We do this for all unavailable numbers in sorted traversal to get the maximum unachievable sum M.

`int res = 1;
for (int i = 0; i < n && arr[i] <= res; i++)
res = res + arr[i];`

This is the method for finding the smallest number which cannot be represented as sum of elements in an array which is sorted . Now in this problem you can use it . Its O(n) so without modifications it cannot pass subtask 3 . But one thing to notice is when the value of res crosses N , then the this loop will not stop intil i<n . So you can add a break when res reaches N and make the value of res as n * (n+1)/2 - sum of those K numbers + 1. So the complexity of this method becomes O(sqrt N ) as when i reaches about sqrt (n) then value of res will be approximately N .

I did this problem using the same idea. However I got WA in the last 2 subtasks.
int n , k;
cin >> n >> k;

vector<ll> temp(k);
rep( i , 0 , k )cin >>temp[i];
sort( all( temp ) );
ll x = ( n*( n + 1 ) ) / 2 ;
ll last = 0;
for ( ll a : temp )
{
last += a;
x = ((a)*( a + 1 )) / 2;
x -= last;
if ( a > x )break;
}
++x;
if ( x % 2 )printf( "Chef" );
else printf( "Mom" );
printf( "\n" );

I couldn’t solve the problem in the competition and read the tutorial so as to implement its solution. Although, I had some difficulty in understanding the solution, I was able to write its code. The solution fails and gives WA for task # 0,1,2 and 5. What could be the bug in my code?

I checked your solution just now and find that your logic is all correct except for the part that you are not taking care of overflow that will surely occur during the third subtask. Use of long long instead of int will solve this problem.
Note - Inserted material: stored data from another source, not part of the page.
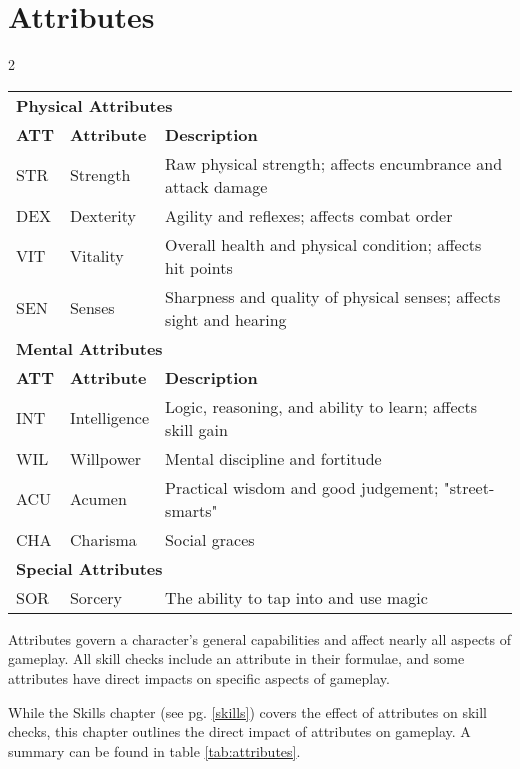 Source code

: \chapter{Attributes}\label{attributes}

\begin{multicols*}{2}
    \begin{table*}[ht]
        \unclassedrowcolors
        \begin{tabularx}{\textwidth}{l l X}
            \multicolumn{3}{l}{\textbf{Physical Attributes}} \\
            \textbf{ATT} & \textbf{Attribute} & \textbf{Description} \\
            STR & Strength & Raw physical strength; affects encumbrance and attack damage \\
            DEX & Dexterity & Agility and reflexes; affects combat order \\
            VIT & Vitality & Overall health and physical condition; affects hit points \\
            SEN & Senses & Sharpness and quality of physical senses; affects sight and hearing \\
            \multicolumn{3}{l}{\bfseries{Mental Attributes}} \\
            \textbf{ATT} & \textbf{Attribute} & \textbf{Description} \\
            INT & Intelligence & Logic, reasoning, and ability to learn; affects skill gain \\
            WIL & Willpower & Mental discipline and fortitude \\
            ACU & Acumen & Practical wisdom and good judgement; "street-smarts" \\
            CHA & Charisma & Social graces \\
            \multicolumn{3}{l}{\textbf{Special Attributes}} \\
            SOR & Sorcery & The ability to tap into and use magic \\
        \end{tabularx}
        \caption{Attributes}
        \label{tab:attributes}
    \end{table*}
    Attributes govern a character's general capabilities and affect nearly all
    aspects of gameplay. All skill checks include an attribute in their formulae,
    and some attributes have direct impacts on specific aspects of gameplay.

    While the Skills chapter (see pg. \ref{skills}) covers the effect of attributes
    on skill checks, this chapter outlines the direct impact of attributes on
    gameplay. A summary can be found in table \ref{tab:attributes}.


\end{multicols*}
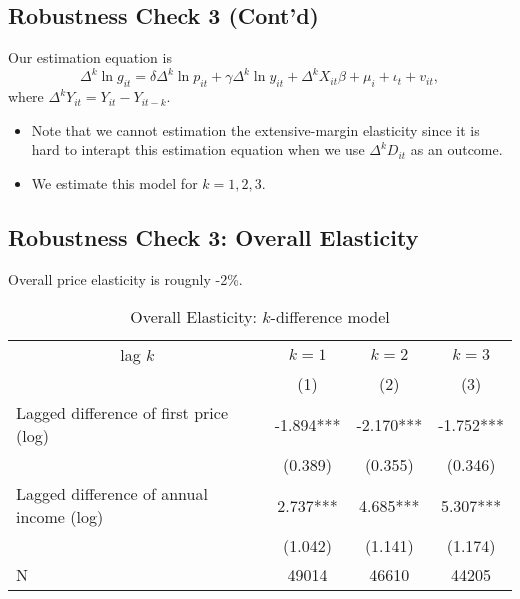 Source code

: \documentclass[ review  , 3p ]{elsarticle}
\providecommand{\tightlist}{%
  \setlength{\itemsep}{0pt}\setlength{\parskip}{0pt}}
\begin{document}
  \hypertarget{robustness-check-3-contd}{%
  \subsection{Robustness Check 3 (Cont'd)}\label{robustness-check-3-contd}}

  Our estimation equation is
  \[\Delta^k \ln g_{it} = \delta \Delta^k \ln p_{it} + \gamma \Delta^k \ln y_{it} + \Delta^k X_{it} \beta + \mu_i + \iota_t + v_{it},\]
  where \(\Delta^k Y_{it} = Y_{it} - Y_{it-k}\).

  \begin{itemize}
  \tightlist
  \item
    Note that we cannot estimation the extensive-margin elasticity since it is hard to interapt this estimation equation when we use \(\Delta^k D_{it}\) as an outcome.
  \item
    We estimate this model for \(k = 1, 2, 3\).
  \end{itemize}

  \hypertarget{robustness-check-3-overall-elasticity}{%
  \subsection{Robustness Check 3: Overall Elasticity}\label{robustness-check-3-overall-elasticity}}

  Overall price elasticity is rougnly -2\%.

  \begin{table}

  \caption{\label{tab:kablekDiffElasticitySlide1}Overall Elasticity: $k$-difference model}
  \centering
  \fontsize{8}{10}\selectfont
  \begin{tabular}[t]{lccc}
  \toprule
  \multicolumn{1}{c}{lag $k$} & \multicolumn{1}{c}{$k = 1$} & \multicolumn{1}{c}{$k = 2$} & \multicolumn{1}{c}{$k = 3$} \\
  \cmidrule(l{3pt}r{3pt}){1-1} \cmidrule(l{3pt}r{3pt}){2-2} \cmidrule(l{3pt}r{3pt}){3-3} \cmidrule(l{3pt}r{3pt}){4-4}
   & (1) & (2) & (3)\\
  \midrule
  Lagged difference of first price (log) & -1.894*** & -2.170*** & -1.752***\\
   & (0.389) & (0.355) & (0.346)\\
  Lagged difference of annual income (log) & 2.737*** & 4.685*** & 5.307***\\
   & (1.042) & (1.141) & (1.174)\\
  N & 49014 & 46610 & 44205\\
  \bottomrule
  \end{tabular}
  \end{table}
\end{document}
from the time i first solved this problem to this date, i am not able to understand why am i getting run time error, when i try to delete those dynamic arrays, i get wrong answers, really need ur help coders.here is my solution CodeChef: Practical coding for everyone

@ashrko619: here is AC submission of your code. You missed the case that, if your for loop is executed fully, updated x will be “sum(1 to N)-last”. Hope it helps

IN The basic O(N) solution for the problem that given a sorted array of no.s,find the smallest no. which cannot be formed by any subset of no.s from the array.

If we asssume that the smallest unachievable sum is res till arr[i-1] then it is the answer if arr[i]>res
That part is quite clear…
But the fact that :
the new res = res + arr[i] if arr[i] <= res is not clearly proven… How can we say that the new res cannot also be formed by some elements from index 0…i-1 from the array…
If we can say that it cannot be achieved by any subset from 0…i-1 then it is definitely the new res…

int main()
{
std::cout.sync_with_stdio(false);
unsigned long long int t;
cin>>t;

while(t--)
{
unsigned long long int n,k;
cin>>n>>k;
unsigned long long int res=1;
unsigned long long int a[k],b[n-k];
for(unsigned long long int i=0;i<k;i++) cin>>a[i];
sort(a,a+k);
unsigned long long int i=1,j=0,x=0;
while(i<=n)
{
if(a[j]==i)
{
i++;
j++;
}
else
{
b[x]=i;
i++;
x++;
}
}
sort(b,b+n-k);
for(i=0;i<n-k&&b[i]<=res;i++)
res+=b[i];
//cout<<res<<endl;
if(res%2==0)
cout<<"Mom"<<endl;
else
cout<<"Chef"<<endl;
}
return 0;

}

I am getting run-time error(SIGSEGV) in task 3 only can you tell me why?